He fell to one knee, the movement awkward as if not entirely voluntary but as if he’d been pressed to the ground by an invisible hand on his shoulder.
“Greetings, Belinus,” he said through gritted teeth.
Belinus!
Einin’s breath caught. Cold fear coursed through her veins in a mad rush. The god truly was here. An ancient god!
“You said the gate opens only at twilight,” she whispered to Draknart, dizzy with fear.
“For us,” he whispered back. “The gods come and go as they please.”
She was suddenly as scared to look as she was eager to see the god the priests claimed had been long vanquished. She filled her lungs at last and dared peek around Draknart, into the otherworldly, mystical light that emanated from the stone circle.

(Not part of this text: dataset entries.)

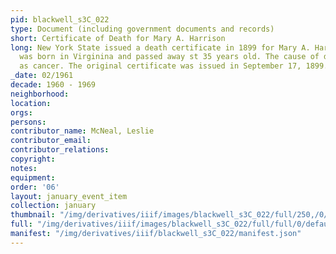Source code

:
 ```yaml
---
pid: blackwell_s3C_022
type: Document (including government documents and records)
short: Certificate of Death for Mary A. Harrison
long: New York State issued a death certificate in 1899 for Mary A. Harrison. Harrison
  was born in Virginina and passed away st 35 years old. The cause of death is listed
  as cancer. The original certificate was issued in September 17, 1899.
_date: 02/1961
decade: 1960 - 1969
neighborhood: 
location: 
orgs: 
persons: 
contributor_name: McNeal, Leslie
contributor_email: 
contributor_relations: 
copyright: 
notes: 
equipment: 
order: '06'
layout: january_event_item
collection: january
thumbnail: "/img/derivatives/iiif/images/blackwell_s3C_022/full/250,/0/default.jpg"
full: "/img/derivatives/iiif/images/blackwell_s3C_022/full/full/0/default.jpg"
manifest: "/img/derivatives/iiif/blackwell_s3C_022/manifest.json"
---
```

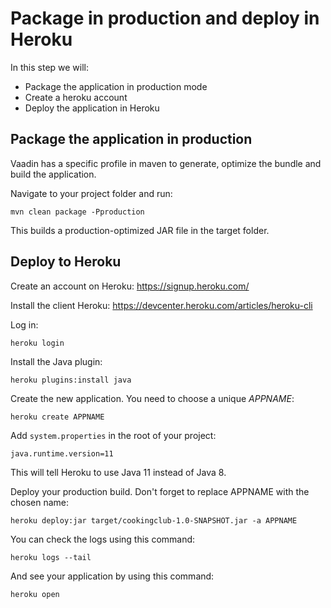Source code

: # Package in production and deploy in Heroku

In this step we will:

- Package the application in production mode
- Create a heroku account
- Deploy the application in Heroku


## Package the application in production

Vaadin has a specific profile in maven to generate, optimize the bundle and build the application.

Navigate to your project folder and run:

```terminal
mvn clean package -Pproduction
```

This builds a production-optimized JAR file in the target folder.

## Deploy to Heroku

Create an account on Heroku: https://signup.heroku.com/

Install the client Heroku: https://devcenter.heroku.com/articles/heroku-cli

Log in:
```terminal
heroku login
```

Install the Java plugin:

```terminal
heroku plugins:install java
```

Create the new application. You need to choose a unique *APPNAME*:
```terminal
heroku create APPNAME
```

Add `system.properties` in the root of your project:
```
java.runtime.version=11
```

This will tell Heroku to use Java 11 instead of Java 8.

Deploy your production build. Don't forget to replace APPNAME with the chosen name:

```terminal
heroku deploy:jar target/cookingclub-1.0-SNAPSHOT.jar -a APPNAME
```

You can check the logs using this command:
```terminal
heroku logs --tail
```

And see your application by using this command:
```terminal
heroku open
```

Where was the god? Was he the very light?
An impossibly tall, vaguely human shape took form, gliding between the two largest boulders—too beautiful and too terrifying at once, and entirely too bright to be beheld by human eyes.
Einin’s gaze dropped. Her limbs were trembling, her throat so dry, she could not have uttered a single word.

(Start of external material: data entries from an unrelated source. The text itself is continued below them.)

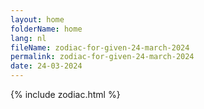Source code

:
 ```yaml
---
layout: home
folderName: home
lang: nl
fileName: zodiac-for-given-24-march-2024
permalink: zodiac-for-given-24-march-2024
date: 24-03-2024
---
```

{% include zodiac.html %}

“Let us see her, then,” said the god, and oh, that voice again, as if the words were spoken by the very wind, everywhere at once, filling the entire clearing, and filling her chest too, making her gasp for air.
Blind panic pushed Einin to run, but Draknart held her in place. “I will bring you another, Belinus. I swear to you.”
“On your dragon’s honor?” The god chuckled darkly, the sound edged with danger, sharp, sharp edges that could slice a sword in half. “Einin of Downwood, step forward.”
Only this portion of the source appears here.